#### Information provided
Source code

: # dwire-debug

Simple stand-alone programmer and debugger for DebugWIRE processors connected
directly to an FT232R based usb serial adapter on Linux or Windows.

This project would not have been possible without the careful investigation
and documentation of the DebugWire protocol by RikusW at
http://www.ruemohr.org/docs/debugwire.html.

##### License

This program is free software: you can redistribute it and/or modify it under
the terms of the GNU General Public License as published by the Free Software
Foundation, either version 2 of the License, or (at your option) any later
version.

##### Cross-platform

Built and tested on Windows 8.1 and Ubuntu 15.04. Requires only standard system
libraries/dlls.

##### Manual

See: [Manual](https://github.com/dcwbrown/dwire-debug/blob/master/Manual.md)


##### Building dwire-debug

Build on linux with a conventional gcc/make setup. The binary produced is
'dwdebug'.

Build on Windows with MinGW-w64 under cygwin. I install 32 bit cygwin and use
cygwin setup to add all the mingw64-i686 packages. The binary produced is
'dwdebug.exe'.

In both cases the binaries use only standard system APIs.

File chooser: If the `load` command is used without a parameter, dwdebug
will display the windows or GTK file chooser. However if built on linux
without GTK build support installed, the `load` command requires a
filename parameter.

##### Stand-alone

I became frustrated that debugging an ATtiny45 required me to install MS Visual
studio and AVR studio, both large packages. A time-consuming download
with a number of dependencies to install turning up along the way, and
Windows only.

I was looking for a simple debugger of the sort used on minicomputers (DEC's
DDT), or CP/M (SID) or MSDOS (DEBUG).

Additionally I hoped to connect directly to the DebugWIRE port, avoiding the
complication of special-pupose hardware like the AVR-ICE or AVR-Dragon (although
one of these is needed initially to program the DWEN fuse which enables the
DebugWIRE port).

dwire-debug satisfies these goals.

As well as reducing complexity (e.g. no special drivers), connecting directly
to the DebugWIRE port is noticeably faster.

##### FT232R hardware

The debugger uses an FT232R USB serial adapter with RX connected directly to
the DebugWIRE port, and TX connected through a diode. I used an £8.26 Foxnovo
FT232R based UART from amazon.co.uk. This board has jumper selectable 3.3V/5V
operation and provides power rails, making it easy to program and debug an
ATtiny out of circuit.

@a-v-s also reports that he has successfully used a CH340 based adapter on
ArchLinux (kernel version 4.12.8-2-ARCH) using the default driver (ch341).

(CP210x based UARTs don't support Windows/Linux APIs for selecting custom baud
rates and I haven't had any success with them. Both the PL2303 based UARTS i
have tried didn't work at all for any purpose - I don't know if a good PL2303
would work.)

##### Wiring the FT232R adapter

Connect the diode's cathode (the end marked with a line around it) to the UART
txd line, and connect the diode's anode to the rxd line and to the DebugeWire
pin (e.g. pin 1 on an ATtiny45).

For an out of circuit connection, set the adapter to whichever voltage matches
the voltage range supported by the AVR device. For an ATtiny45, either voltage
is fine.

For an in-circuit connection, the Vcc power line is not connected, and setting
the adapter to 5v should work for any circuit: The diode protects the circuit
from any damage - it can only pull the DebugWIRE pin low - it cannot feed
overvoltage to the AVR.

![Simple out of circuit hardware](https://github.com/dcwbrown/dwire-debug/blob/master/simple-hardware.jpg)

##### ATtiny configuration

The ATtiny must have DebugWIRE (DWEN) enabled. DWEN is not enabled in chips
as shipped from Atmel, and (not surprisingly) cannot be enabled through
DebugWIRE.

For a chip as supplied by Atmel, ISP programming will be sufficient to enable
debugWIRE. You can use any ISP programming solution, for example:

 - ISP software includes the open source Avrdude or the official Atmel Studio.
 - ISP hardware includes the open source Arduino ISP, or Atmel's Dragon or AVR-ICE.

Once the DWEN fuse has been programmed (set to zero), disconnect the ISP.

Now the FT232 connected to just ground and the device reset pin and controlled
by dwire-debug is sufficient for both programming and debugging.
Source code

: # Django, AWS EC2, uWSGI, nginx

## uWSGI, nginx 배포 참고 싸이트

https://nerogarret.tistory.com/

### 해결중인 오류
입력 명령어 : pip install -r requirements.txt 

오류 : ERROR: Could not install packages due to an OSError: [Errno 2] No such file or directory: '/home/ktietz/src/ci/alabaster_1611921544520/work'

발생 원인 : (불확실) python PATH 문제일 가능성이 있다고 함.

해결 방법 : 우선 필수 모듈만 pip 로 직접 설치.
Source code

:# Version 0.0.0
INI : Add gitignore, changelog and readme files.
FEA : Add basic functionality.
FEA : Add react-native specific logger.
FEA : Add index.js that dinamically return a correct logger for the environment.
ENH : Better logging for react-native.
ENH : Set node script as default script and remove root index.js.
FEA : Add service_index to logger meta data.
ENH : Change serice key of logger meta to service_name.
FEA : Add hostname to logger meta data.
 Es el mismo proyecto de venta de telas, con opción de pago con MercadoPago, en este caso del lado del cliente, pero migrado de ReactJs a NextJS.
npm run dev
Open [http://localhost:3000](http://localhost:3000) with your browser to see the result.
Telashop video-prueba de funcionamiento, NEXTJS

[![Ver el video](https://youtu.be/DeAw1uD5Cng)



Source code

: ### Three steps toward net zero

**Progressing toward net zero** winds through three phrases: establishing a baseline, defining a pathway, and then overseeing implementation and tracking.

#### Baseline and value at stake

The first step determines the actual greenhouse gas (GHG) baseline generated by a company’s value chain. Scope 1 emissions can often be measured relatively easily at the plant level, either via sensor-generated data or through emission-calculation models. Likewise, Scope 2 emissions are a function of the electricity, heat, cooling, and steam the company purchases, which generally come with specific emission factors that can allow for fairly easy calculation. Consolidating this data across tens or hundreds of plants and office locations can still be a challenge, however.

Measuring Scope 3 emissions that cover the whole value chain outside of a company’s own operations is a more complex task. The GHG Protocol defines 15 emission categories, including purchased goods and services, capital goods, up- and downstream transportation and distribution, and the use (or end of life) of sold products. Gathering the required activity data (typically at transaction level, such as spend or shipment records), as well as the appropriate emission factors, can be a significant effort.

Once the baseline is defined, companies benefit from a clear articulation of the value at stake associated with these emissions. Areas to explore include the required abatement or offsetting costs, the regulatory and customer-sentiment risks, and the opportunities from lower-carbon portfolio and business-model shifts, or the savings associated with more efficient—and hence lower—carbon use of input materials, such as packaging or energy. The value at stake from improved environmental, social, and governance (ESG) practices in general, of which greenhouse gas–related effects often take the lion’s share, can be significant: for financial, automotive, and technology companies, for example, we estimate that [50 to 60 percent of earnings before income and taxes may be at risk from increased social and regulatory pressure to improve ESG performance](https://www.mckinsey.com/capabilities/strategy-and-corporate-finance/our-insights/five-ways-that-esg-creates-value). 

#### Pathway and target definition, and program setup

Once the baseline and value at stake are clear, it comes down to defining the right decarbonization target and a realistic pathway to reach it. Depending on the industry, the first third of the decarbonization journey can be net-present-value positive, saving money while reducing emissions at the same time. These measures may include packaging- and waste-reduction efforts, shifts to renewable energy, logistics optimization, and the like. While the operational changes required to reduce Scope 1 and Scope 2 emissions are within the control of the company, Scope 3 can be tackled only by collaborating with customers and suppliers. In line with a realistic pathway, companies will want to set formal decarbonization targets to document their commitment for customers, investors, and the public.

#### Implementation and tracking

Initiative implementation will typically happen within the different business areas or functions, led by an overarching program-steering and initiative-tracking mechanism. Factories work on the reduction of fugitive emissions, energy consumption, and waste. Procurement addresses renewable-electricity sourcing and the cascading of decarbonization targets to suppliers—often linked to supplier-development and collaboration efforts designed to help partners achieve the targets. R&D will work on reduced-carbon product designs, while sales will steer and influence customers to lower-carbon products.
########
Exercise aim: In the records, find every line that has the string "binary" and copy it.

Reply:
Build on linux with a conventional gcc/make setup. The binary produced is
cygwin setup to add all the mingw64-i686 packages. The binary produced is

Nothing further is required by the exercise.